Saturday, May 26, 2012

Playlist

Live

May 19, 2012
Madama Butterfly - Puccini
Seattle Opera - McCaw Hall, Seattle

I love how this opera focuses inward, opening into the vastness of a single human soul. In Paris of 1906 Americans and Japanese were both exotics. But for those of us living on the West coast, after 100 years of immigration and travel, after Pearl Harbor, after the Internment Camps, after the bomb, this is a picture of us, of our common family, taken long ago by a man in a land much more distant and foreign to Seattle than Nagasaki.

May 24, 2012
New Pieces by S. Eric Scribner
Chapel Performance Space, Good Shepherd Center, Seattle


Soundscroll 7 - Bruce Greeley, bass clarinet; Natalie Mai Hall, cello; Mike Sentkewitz, string bass;
Four Places on Planet Earth - Keith Eisenbrey and Matt Kocmierowski, percussion/found objects
Ukiyo-e - S. Eric Scribner, piano

Soundscroll 7 was played at the last Salon, and it is still a lovely thing to be with. I'm not in a position to comment on how Four Places sounds, since I was busy performing it. Steve had four stations around the space, each containing a collection of objects categorized by material. As pre-recorded sounds were played through the speakers, we would putter with the objects at one of the stations for a minute or so, then strike a gong softly and consult a field guide, which would instruct us (based on a code in the score) which station to putter at next. I hope it was as pleasant and interesting to witness as it was to participate. Ukiyo-e consists of four piano pieces of various lengths and age. The third piece was the shortest - brief fragments of figuration plashing up to shimmer in sunlight - but my hands-down favorite was the last, a focused exploration of shadows and weight.

May 25, 2012
John Cage: Music for Solo Performers (and an Ensemble Composition)
Chapel Performance Space, Good Shepherd Center, Seattle
  
Sonata for Clarinet (1933) - William O. Smith, clarinet
One7 ("For Any Way of Producing Sounds")(1991) - Neal Meyer, voice; Jake Thompson, sound technician
In a Landscape (1948) - Melissa Walsh, harp
Solo for a Sliding Trombone (1958) (from Concert for Piano and Orchestra) - Stuart Dempster, trombone
Four6 ("For Any Way of Producing Sounds")(1992) - Stuart Dempster, trombone; Neal Meyer, voice; William O. Smith, clarinet; Melissa Walsh, harp
Thunderclap in Alphabits Stickers

A thunderclap event in a blue sky day. Not business as usual. Even after all these years a seriously engaged and sympathetic presentation of Cage's music speaks volumes about how concert music persists as a social object of uncertain value.

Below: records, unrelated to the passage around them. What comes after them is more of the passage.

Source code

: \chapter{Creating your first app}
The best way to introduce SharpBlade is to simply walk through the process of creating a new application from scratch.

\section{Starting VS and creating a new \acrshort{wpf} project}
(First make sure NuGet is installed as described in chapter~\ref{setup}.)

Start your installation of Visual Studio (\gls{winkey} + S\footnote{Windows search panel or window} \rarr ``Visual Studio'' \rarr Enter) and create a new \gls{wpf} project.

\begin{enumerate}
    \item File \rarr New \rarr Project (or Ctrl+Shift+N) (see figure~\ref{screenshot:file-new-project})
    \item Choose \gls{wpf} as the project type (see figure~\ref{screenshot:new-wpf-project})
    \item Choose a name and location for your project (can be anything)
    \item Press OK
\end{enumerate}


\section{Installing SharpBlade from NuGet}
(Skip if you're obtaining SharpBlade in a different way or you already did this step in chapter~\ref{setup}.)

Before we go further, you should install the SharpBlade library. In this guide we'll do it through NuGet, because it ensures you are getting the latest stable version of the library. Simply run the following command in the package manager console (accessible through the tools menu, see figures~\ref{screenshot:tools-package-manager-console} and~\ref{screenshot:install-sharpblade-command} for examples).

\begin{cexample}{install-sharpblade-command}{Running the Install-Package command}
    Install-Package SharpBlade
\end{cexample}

Committed performances all around. Melissa lifted us into the delicate In a Landscape, Stuart's clowning has rarely been so deadly serious, and William O.'s lyricism continues to shine more brightly the more outlandish the sounds he makes. All of this was glorious but none of it was as much of a jaw-dropping joy as Neal's minutely nuanced performance of One7. I have heard Neal perform text works for decades (and seeing him do so in front of a harp brought an image forth: a thin young man in a white three-piece suit in 1982 ". . . pop bottles füget mir NNNNNNNN . . . ") but the intense focus of this performance blew me away. It is as though he has been working at getting this right for 35 years - and now he nails it. Bravo! And another big bravo for all the work done to put this fabulous thing together.

Recorded

May 20, 2012
Banned Rehearsal 239 (December 1990 - Karen Eisenbrey, Keith Eisenbrey, Aaron Keyt)

Furiously fast desperate scratching morse. Incessant. The Speaker of the House in some of its finest moments.

May 22, 2012
Banned Rehearsal 579 (July 2000 - Karen Eisenbrey, Keith Eisenbrey, Aaron Keyt, Anna K, Neal Meyer)

Mr. Roger's Neighborhood in a gentle bell kit with small drums.


Department of Forensic Morphology Annex (June 2005 - Isaac Eisenbrey, John Eisenbrey, Karen Eisenbrey, Keith Eisenbrey)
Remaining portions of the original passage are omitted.